J’avais un petit réchaud chez moi pour cuisiner mais pas de frigo. Les coupures de courant étant fréquentes au Cambodge, il était trop risqué de laisser pourrir les aliments. Je n’étais pas suffisamment posée aussi pour me permettre d’acheter un frigo et des meubles. J’étais contente avec un lit et mes deux terrasses avec vue sur coucher de soleil et lever de soleil.

Pub Street je t’aime moi non plus!

Le weekend nous dansions comme des fous avec mes amis locaux et français à Pub Street. J’ai mis du temps à aller danser sur les musiques de Lady Gaga en buvant de la bière à 50 centimes. Ayant commencé par un stage équitable, je rejetais toute cette superficialité et je voulais voir le Cambodge traditionnel comme je l’ avais imaginé avant d’arriver sur place.

Mais au fil du temps, je me suis rendue compte que beaucoup de locaux aimaient danser et faire la fête.

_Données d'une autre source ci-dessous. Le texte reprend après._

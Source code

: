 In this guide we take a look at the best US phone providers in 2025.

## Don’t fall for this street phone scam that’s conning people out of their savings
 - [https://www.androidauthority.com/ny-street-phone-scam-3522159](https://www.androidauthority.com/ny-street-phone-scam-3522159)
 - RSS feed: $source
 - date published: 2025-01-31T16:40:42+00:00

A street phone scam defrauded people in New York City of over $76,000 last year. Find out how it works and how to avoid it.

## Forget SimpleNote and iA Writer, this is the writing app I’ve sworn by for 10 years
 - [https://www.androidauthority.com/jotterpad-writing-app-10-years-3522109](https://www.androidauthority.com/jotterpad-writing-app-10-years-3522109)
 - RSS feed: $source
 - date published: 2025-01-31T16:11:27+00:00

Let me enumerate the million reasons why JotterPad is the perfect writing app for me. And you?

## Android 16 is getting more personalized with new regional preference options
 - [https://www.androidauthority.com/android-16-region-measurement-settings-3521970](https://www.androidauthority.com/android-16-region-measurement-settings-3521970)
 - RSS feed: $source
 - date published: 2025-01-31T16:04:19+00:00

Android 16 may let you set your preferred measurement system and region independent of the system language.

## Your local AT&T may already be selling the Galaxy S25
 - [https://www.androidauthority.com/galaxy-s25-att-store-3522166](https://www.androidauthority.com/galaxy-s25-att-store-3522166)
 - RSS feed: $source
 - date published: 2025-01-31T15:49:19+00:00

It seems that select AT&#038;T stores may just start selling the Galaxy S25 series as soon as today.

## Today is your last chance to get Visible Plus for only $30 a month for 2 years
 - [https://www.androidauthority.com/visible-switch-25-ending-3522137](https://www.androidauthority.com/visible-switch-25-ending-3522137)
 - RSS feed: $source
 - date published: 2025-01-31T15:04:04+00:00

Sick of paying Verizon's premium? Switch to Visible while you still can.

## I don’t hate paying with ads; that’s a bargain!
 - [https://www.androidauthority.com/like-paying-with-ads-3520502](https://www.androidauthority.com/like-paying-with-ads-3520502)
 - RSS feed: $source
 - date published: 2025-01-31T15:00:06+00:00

Halloween est pratiquement une fête nationale à Siem Reap! Tout le monde se déguise et fait la fête, aussi bien les locaux que les expats. Je suis donc passée à côté du côté festif de la ville les six premiers mois mais je me suis rattrapée les mois qui ont suivi…

Angkor Wat mais encore…

Angkor Wat

Quand on vit sur place, on ne visite pas les temples tous les weekends. Déjà parce que cela peut coûter cher d’y aller souvent et puis une certaine routine finit par s’installer au fil des mois. Nous passions nos dimanches souvent à la piscine d’un hôtel, moyennant la somme de 3 à 8 dollars. Les plus téméraires vont faire du vélo à la campagne cambodgienne, mais cela dure un temps. Comme vous l’avez compris, il faut s’occuper et il n’y  a pas toutes les distractions comme en Europe. C’est dans ces moments là que l’idée de créer un blog sur la vie au Cambodge m’est venue à l’esprit et en anglais pour corser le tout. La majorité des locaux au centre ville parlent un anglais plutôt correct. Je voulais communiquer avec eux. Il était temps de mettre à profit 7 ans d’anglais scolaire en créant un blog avec plein de fautes! Je me suis  mise aussi à apprendre le Khmer mais j’ai vite abandonné quand les locaux sur place me répondaient en anglais…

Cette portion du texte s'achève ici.